There is another, quieter benefit: the application code got simpler. When the database guarantees isolation, repositories and services can focus on behavior rather than constantly defending their boundaries.
It makes the system easier to test, easier to reason about, and easier to extend.
How We Migrated Without Breaking Trust
You do not turn on a system like this with a single switch. We built it in layers. First came the new schemas and the tenant registry. Then we threaded tenant ownership through the data model and backfilled historical data. Only after validation did we tighten constraints.
Only after that did we enable RLS and the automatic rules that keep ownership consistent as new data comes in. Finally, we updated the application to carry tenant context through requests and background work, verified behavior under load, and removed the old, risky paths.
The hardest part was sequencing: introducing new rules while customers continued to use the platform, and proving isolation without interrupting service. Transaction boundaries, careful validation, and a lot of rehearsal paid off.
Ready for What Comes Next
This architecture does not just make Scanfully safer; it makes new features possible, and we have a lot of features lined up!
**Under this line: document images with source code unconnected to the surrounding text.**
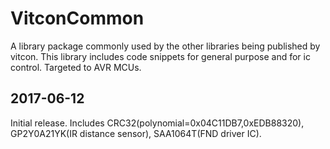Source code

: # VitconCommon
A library package commonly used by the other libraries being published by vitcon.
This library includes code snippets for general purpose and for ic control. Targeted to AVR MCUs.

## 2017-06-12
Initial release. Includes CRC32(polynomial=0x04C11DB7,0xEDB88320), GP2Y0A21YK(IR distance sensor), SAA1064T(FND driver IC).
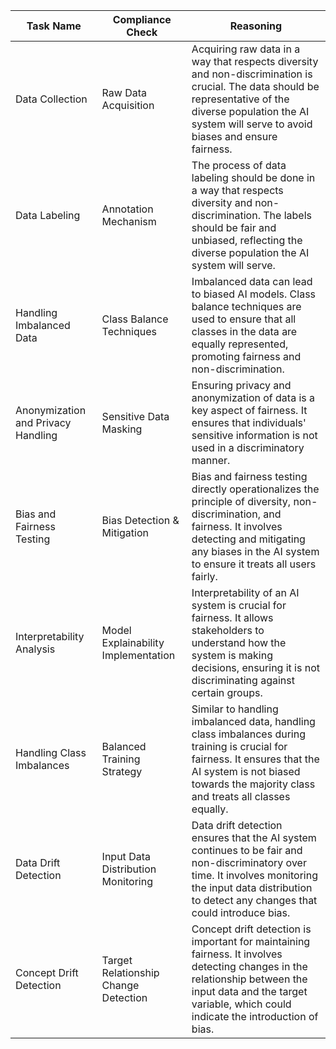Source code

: | Task Name | Compliance Check | Reasoning |
|-----------|------------------|-----------|
| Data Collection | Raw Data Acquisition | Acquiring raw data in a way that respects diversity and non-discrimination is crucial. The data should be representative of the diverse population the AI system will serve to avoid biases and ensure fairness. |
| Data Labeling | Annotation Mechanism | The process of data labeling should be done in a way that respects diversity and non-discrimination. The labels should be fair and unbiased, reflecting the diverse population the AI system will serve. |
| Handling Imbalanced Data | Class Balance Techniques | Imbalanced data can lead to biased AI models. Class balance techniques are used to ensure that all classes in the data are equally represented, promoting fairness and non-discrimination. |
| Anonymization and Privacy Handling | Sensitive Data Masking | Ensuring privacy and anonymization of data is a key aspect of fairness. It ensures that individuals' sensitive information is not used in a discriminatory manner. |
| Bias and Fairness Testing | Bias Detection & Mitigation | Bias and fairness testing directly operationalizes the principle of diversity, non-discrimination, and fairness. It involves detecting and mitigating any biases in the AI system to ensure it treats all users fairly. |
| Interpretability Analysis | Model Explainability Implementation | Interpretability of an AI system is crucial for fairness. It allows stakeholders to understand how the system is making decisions, ensuring it is not discriminating against certain groups. |
| Handling Class Imbalances | Balanced Training Strategy | Similar to handling imbalanced data, handling class imbalances during training is crucial for fairness. It ensures that the AI system is not biased towards the majority class and treats all classes equally. |
| Data Drift Detection | Input Data Distribution Monitoring | Data drift detection ensures that the AI system continues to be fair and non-discriminatory over time. It involves monitoring the input data distribution to detect any changes that could introduce bias. |
| Concept Drift Detection | Target Relationship Change Detection | Concept drift detection is important for maintaining fairness. It involves detecting changes in the relationship between the input data and the target variable, which could indicate the introduction of bias. |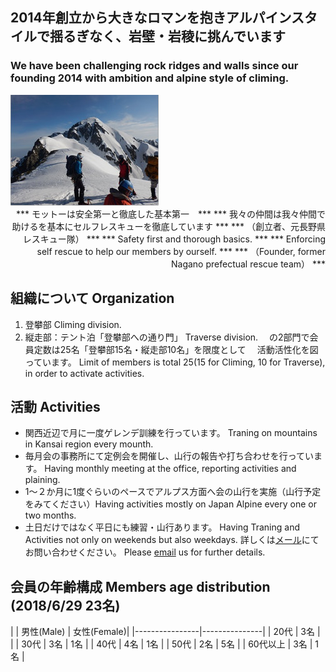 ## 2014年創立から大きなロマンを抱きアルパインスタイルで揺るぎなく、岩壁・岩稜に挑んでいます

### We have been challenging rock ridges and walls since our founding 2014 with ambition and alpine style of climing.

<img src=intro2.jpg style="margin-right:50px"/>

<div style="text-align: right;">
*** モットーは安全第一と徹底した基本第一　***
*** 我々の仲間は我々仲間で助けるを基本にセルフレスキューを徹底しています ***
*** （創立者、元長野県レスキュー隊） ***
*** Safety first and thorough basics.  ***
*** Enforcing self rescue to help our members by ourself.  ***
*** （Founder, former Nagano prefectual rescue team） ***
</div>


## 組織について Organization
1. 登攀部 Climing division.
2. 縦走部：テント泊「登攀部への通り門」 Traverse division.
　の2部門で会員定数は25名「登攀部15名・縦走部10名」を限度として
　活動活性化を図っています。
  Limit of members is total 25(15 for Climing, 10 for Traverse), in order to activate activities.


## 活動 Activities
- 関西近辺で月に一度ゲレンデ訓練を行っています。 Traning on mountains in Kansai region every mounth.
- 毎月会の事務所にて定例会を開催し、山行の報告や打ち合わせを行っています。 Having monthly meeting at the office, reporting activities and plaining.
- 1～２か月に1度ぐらいのペースでアルプス方面へ会の山行を実施（山行予定をみてください）Having activities mostly on Japan Alpine every one or two months.
- 土日だけではなく平日にも練習・山行あります。 Having Traning and Activities not only on weekends but also weekdays.
詳しくは<a href="mailto:info_gcnaniwa@freeml.com">メール</a>にてお問い合わせください。 Please <a href="mailto:info_gcnaniwa@freeml.com">email</a> us for further details.


## 会員の年齢構成 Members age distribution  (2018/6/29  23名)

|   | 男性(Male) | 女性(Female)|
|----------------|---------------|
| 20代 | 3名 |   |
| 30代 | 3名 | 1名 |
| 40代 | 4名 | 1名 |
| 50代 | 2名 | 5名 |
| 60代以上 | 3名 | 1名 |

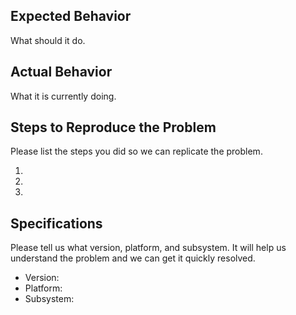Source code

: ## Expected Behavior

What should it do.

## Actual Behavior

What it is currently doing.

## Steps to Reproduce the Problem

Please list the steps you did so we can replicate the problem.

  1.
  1.
  1.

## Specifications

Please tell us what version, platform, and subsystem. It will help us understand the problem and we can get it quickly resolved.

  - Version:
  - Platform:
  - Subsystem:
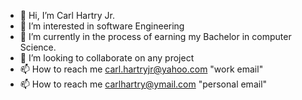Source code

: - 👋 Hi, I’m Carl Hartry Jr.
- 👀 I’m interested in software Engineering 
- 🌱 I’m currently in the process of earning my Bachelor in computer Science.
- 💞️ I’m looking to collaborate on any project
- 📫 How to reach me carl.hartryjr@yahoo.com "work email"
- 📫 How to reach me carlhartry@ymail.com "personal email"

<!---
Chartry0607/Chartry0607 is a ✨ special ✨ repository because its `README.md` (this file) appears on your GitHub profile.
You can click the Preview link to take a look at your changes.
--->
Things like organizational accounts, multiple users per tenant, and role‑based access now also have a natural home in the data model. Audits become more straightforward. Performance scales more predictably because isolation rules are centralized instead of scattered through the code.
Most importantly, the responsibility for isolation now sits where it belongs. We no longer ask every part of the application to remember what it is allowed to see. The database enforces it. That is the difference between hoping for safety and being certain of it.
So, onwards and upwards! Let’s start building more cool things you all can get excited about!